Frequently asked questions

What is a biome?

A large-scale ecological zone defined by climate, vegetation and typical species — such as tropical rainforest, savanna, desert or tundra.

How many biomes are there?

Ecologists commonly recognise eight major terrestrial biomes plus freshwater and marine systems. Classification schemes vary slightly by source.

What biome do orangutans live in?

Tropical rainforest — lowland and peat-swamp forest on Borneo and Sumatra. They are adapted to canopy life in high-rainfall equatorial forest.

What is the difference between a biome and an ecosystem?

A biome is a large regional zone (e.g. all tropical rainforests).
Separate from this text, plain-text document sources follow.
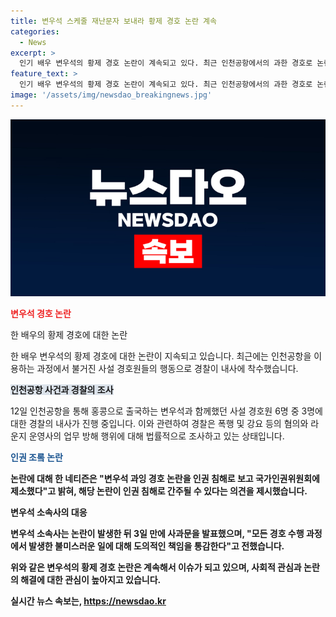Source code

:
```yaml
---
title: 변우석 스케줄 재난문자 보내라 황제 경호 논란 계속
categories:
  - News
excerpt: >
  인기 배우 변우석의 황제 경호 논란이 계속되고 있다. 최근 인천공항에서의 과한 경호로 논란이 불거지며 경찰은 내사에 착수했다. 이에 대한 누리꾼들의 비난과 변우석의 인권 침해로 의한 조사 요청까지 이어졌다. 변우석 소속사는 사과했지만, 논란은 여전히 계속 중이다. (단어 수: 78)
feature_text: >
  인기 배우 변우석의 황제 경호 논란이 계속되고 있다. 최근 인천공항에서의 과한 경호로 논란이 불거지며 경찰은 내사에 착수했다. 이에 대한 누리꾼들의 비난과 변우석의 인권 침해로 의한 조사 요청까지 이어졌다. 변우석 소속사는 사과했지만, 논란은 여전히 계속 중이다. (단어 수: 78)
image: '/assets/img/newsdao_breakingnews.jpg'
---
```


<p><img src="/assets/img/newsdao_breakingnews.jpg" alt="ranknews 속보" /></p>

<p><b><span style="color: #ee2323;">변우석 경호 논란</span></b></p>

<p>한 배우의 황제 경호에 대한 논란</p>

<p>한 배우 변우석의 황제 경호에 대한 논란이 지속되고 있습니다. 최근에는 인천공항을 이용하는 과정에서 불거진 사설 경호원들의 행동으로 경찰이 내사에 착수했습니다.</p>

<p><b><span style="background-color: #21538527;">인천공항 사건과 경찰의 조사</span></b></p>

<p>12일 인천공항을 통해 홍콩으로 출국하는 변우석과 함께했던 사설 경호원 6명 중 3명에 대한 경찰의 내사가 진행 중입니다. 이와 관련하여 경찰은 폭행 및 강요 등의 혐의와 라운지 운영사의 업무 방해 행위에 대해 법률적으로 조사하고 있는 상태입니다.</p>

<p><b><span style="color: #1a5490;">인권 조롴 논란</span><b></p>

<p>논란에 대해 한 네티즌은 "변우석 과잉 경호 논란을 인권 침해로 보고 국가인권위원회에 제소했다"고 밝혀, 해당 논란이 인권 침해로 간주될 수 있다는 의견을 제시했습니다.</p>

<p><b>변우석 소속사의 대응</b></p>

<p>변우석 소속사는 논란이 발생한 뒤 3일 만에 사과문을 발표했으며, "모든 경호 수행 과정에서 발생한 불미스러운 일에 대해 도의적인 책임을 통감한다"고 전했습니다.</p>

<p>위와 같은 변우석의 황제 경호 논란은 계속해서 이슈가 되고 있으며, 사회적 관심과 논란의 해결에 대한 관심이 높아지고 있습니다.</p>
실시간 뉴스 속보는, <a href="https://newsdao.kr" rel="dofollow">https://newsdao.kr</a>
An ecosystem is a smaller, local community of living and non-living components interacting together.

Which biome has the most biodiversity?

Tropical rainforests — covering roughly 6% of Earth’s surface but holding more than half of known terrestrial species.

How does climate change affect biomes?

Shifts temperature and precipitation boundaries — tundra shrinks, deserts expand, coral reefs bleach, species must migrate, adapt or face extinction.